9. The non-contact blending system of claim 1,

the non-contact blending system further comprises a support column, and the support column passes through the support column mounting hole and is fixedly connected with the bottom plate.

10. The system of claim 3, wherein the system further comprises a mixer,

the reaction cup seat is provided with a first through hole and a second through hole, a bearing is placed in the first through hole, and the main eccentric shaft is matched with the bearing in the first through hole; and a bearing is placed in the second through hole, and the secondary eccentric shaft is matched with the bearing in the second through hole.

Technical Field

The invention relates to the technical field of chemiluminescence analysis, in particular to a non-contact blending system.

Background

Chemiluminescence immunoassay is a novel immunoassay technology which is established by combining luminescence analysis and immunoreaction, and in recent years, chemiluminescence gradually replaces enzyme-linked immunosorbent assay and other technologies to become mainstream technologies of immunoassay due to the characteristics of high sensitivity, strong specificity, easy automation and the like.

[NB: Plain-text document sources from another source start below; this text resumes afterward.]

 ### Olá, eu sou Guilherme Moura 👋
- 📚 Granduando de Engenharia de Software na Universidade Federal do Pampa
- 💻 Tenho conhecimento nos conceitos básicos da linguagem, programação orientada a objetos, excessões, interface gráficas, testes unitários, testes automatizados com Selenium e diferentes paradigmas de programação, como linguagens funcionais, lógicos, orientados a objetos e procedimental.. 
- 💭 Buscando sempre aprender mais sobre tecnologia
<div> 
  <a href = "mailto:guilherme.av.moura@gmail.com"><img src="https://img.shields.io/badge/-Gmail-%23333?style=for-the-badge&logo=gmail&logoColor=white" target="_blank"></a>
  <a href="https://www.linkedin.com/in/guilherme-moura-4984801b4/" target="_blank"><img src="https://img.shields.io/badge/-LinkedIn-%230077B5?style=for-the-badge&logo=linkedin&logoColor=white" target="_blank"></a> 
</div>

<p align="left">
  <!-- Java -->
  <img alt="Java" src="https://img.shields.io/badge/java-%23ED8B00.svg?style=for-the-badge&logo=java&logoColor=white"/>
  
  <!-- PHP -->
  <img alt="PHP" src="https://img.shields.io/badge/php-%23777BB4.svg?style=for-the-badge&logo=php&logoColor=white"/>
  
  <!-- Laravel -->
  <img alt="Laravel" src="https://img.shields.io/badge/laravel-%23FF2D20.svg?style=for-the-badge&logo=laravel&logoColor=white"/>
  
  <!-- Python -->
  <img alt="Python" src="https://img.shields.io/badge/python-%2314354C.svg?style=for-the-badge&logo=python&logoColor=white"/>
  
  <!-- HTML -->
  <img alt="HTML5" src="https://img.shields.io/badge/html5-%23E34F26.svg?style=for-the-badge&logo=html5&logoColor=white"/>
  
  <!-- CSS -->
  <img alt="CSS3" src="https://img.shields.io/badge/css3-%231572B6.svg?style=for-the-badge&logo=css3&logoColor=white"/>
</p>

Chemiluminescent immunoassay generally involves the addition of sample reagents, mixing, incubation, magnetic separation, addition of substrate, mixing, and incubation. The mixing is divided into a contact type mixing and a non-contact type mixing, the contact type mixing can introduce the risk of cross contamination, the non-contact type mixing can effectively avoid the problems, more reaction cups can be mixed in the specified mixing time, the working efficiency of the whole machine can be improved, and the non-contact type mixing is easy to cause the realization of complex structure.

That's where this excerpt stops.